▶ [Work required]
In the entries below, find the line with "in which $\alpha$" and the line with "0$, in which". Print those two and everything between them exactly, and nothing else.
※ ※ ※
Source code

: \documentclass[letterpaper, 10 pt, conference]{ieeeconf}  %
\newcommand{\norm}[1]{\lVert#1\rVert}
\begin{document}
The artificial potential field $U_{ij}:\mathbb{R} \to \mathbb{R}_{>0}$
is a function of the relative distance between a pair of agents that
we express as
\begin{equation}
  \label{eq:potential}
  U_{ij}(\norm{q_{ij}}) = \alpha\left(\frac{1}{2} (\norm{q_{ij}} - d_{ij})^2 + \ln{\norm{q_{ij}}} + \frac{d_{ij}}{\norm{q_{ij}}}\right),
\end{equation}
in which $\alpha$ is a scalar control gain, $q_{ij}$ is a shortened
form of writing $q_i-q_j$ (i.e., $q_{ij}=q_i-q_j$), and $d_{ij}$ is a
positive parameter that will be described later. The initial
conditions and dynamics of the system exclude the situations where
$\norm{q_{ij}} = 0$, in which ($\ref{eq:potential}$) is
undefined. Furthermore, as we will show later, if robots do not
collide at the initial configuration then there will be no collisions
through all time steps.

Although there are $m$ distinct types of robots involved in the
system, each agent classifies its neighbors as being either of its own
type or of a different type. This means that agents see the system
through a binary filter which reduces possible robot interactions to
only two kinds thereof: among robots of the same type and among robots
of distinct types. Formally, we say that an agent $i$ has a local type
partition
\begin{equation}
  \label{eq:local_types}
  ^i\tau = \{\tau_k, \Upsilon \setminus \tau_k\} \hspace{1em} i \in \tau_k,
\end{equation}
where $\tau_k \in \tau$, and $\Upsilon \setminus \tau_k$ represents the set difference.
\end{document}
※ ※ ※
▶ [Your response]
in which $\alpha$ is a scalar control gain, $q_{ij}$ is a shortened
form of writing $q_i-q_j$ (i.e., $q_{ij}=q_i-q_j$), and $d_{ij}$ is a
positive parameter that will be described later. The initial
conditions and dynamics of the system exclude the situations where
$\norm{q_{ij}} = 0$, in which ($\ref{eq:potential}$) is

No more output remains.